◆ **EXERCISE DESCRIPTION**:
Present an exact copy of each line below.

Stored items
*** Begin section ***

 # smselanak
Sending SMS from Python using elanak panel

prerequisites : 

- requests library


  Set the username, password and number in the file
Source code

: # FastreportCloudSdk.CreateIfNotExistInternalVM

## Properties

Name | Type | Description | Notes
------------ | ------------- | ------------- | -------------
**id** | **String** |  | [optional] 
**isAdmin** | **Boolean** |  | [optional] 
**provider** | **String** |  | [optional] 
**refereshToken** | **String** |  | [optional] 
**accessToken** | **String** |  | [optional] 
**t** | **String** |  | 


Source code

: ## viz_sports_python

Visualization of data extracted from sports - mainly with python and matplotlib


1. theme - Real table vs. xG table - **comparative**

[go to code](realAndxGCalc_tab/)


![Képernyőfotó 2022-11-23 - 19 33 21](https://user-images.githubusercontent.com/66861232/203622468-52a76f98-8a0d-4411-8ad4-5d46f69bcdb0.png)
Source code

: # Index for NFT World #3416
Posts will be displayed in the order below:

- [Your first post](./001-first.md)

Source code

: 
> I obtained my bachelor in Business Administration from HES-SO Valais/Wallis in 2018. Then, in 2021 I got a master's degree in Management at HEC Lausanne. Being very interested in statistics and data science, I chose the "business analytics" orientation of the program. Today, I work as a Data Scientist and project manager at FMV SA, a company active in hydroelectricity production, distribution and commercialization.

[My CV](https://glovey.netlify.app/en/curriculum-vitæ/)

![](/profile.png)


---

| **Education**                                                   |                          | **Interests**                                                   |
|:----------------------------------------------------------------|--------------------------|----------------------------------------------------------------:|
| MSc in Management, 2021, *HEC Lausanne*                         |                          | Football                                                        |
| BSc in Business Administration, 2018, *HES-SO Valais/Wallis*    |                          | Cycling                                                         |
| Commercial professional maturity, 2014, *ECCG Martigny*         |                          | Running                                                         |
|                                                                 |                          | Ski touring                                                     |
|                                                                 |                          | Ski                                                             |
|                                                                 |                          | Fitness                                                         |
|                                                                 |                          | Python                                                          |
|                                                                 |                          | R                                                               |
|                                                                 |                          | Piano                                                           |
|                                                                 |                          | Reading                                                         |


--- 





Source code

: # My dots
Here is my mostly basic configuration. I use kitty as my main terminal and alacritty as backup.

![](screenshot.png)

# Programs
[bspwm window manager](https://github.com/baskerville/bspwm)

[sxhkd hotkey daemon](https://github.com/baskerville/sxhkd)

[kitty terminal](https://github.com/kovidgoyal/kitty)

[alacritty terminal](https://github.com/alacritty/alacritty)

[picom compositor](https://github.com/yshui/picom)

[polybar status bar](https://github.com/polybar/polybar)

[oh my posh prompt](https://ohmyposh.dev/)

*** End section ***

◆ **TASK RESPONSE**:
 # smselanak
Sending SMS from Python using elanak panel

prerequisites : 

- requests library


  Set the username, password and number in the file
Source code

: # FastreportCloudSdk.CreateIfNotExistInternalVM

## Properties

Name | Type | Description | Notes
------------ | ------------- | ------------- | -------------
**id** | **String** |  | [optional] 
**isAdmin** | **Boolean** |  | [optional] 
**provider** | **String** |  | [optional] 
**refereshToken** | **String** |  | [optional] 
**accessToken** | **String** |  | [optional] 
**t** | **String** |  | 


Source code

: ## viz_sports_python

Visualization of data extracted from sports - mainly with python and matplotlib


1. theme - Real table vs. xG table - **comparative**

[go to code](realAndxGCalc_tab/)


![Képernyőfotó 2022-11-23 - 19 33 21](https://user-images.githubusercontent.com/66861232/203622468-52a76f98-8a0d-4411-8ad4-5d46f69bcdb0.png)
Source code

: # Index for NFT World #3416
Posts will be displayed in the order below:

- [Your first post](./001-first.md)

Source code

: 
> I obtained my bachelor in Business Administration from HES-SO Valais/Wallis in 2018. Then, in 2021 I got a master's degree in Management at HEC Lausanne. Being very interested in statistics and data science, I chose the "business analytics" orientation of the program. Today, I work as a Data Scientist and project manager at FMV SA, a company active in hydroelectricity production, distribution and commercialization.

[My CV](https://glovey.netlify.app/en/curriculum-vitæ/)

![](/profile.png)


---

| **Education**                                                   |                          | **Interests**                                                   |
|:----------------------------------------------------------------|--------------------------|----------------------------------------------------------------:|
| MSc in Management, 2021, *HEC Lausanne*                         |                          | Football                                                        |
| BSc in Business Administration, 2018, *HES-SO Valais/Wallis*    |                          | Cycling                                                         |
| Commercial professional maturity, 2014, *ECCG Martigny*         |                          | Running                                                         |
|                                                                 |                          | Ski touring                                                     |
|                                                                 |                          | Ski                                                             |
|                                                                 |                          | Fitness                                                         |
|                                                                 |                          | Python                                                          |
|                                                                 |                          | R                                                               |
|                                                                 |                          | Piano                                                           |
|                                                                 |                          | Reading                                                         |


--- 





Source code

: # My dots
Here is my mostly basic configuration. I use kitty as my main terminal and alacritty as backup.

![](screenshot.png)

# Programs
[bspwm window manager](https://github.com/baskerville/bspwm)

[sxhkd hotkey daemon](https://github.com/baskerville/sxhkd)

[kitty terminal](https://github.com/kovidgoyal/kitty)

[alacritty terminal](https://github.com/alacritty/alacritty)

[picom compositor](https://github.com/yshui/picom)

[polybar status bar](https://github.com/polybar/polybar)

[oh my posh prompt](https://ohmyposh.dev/)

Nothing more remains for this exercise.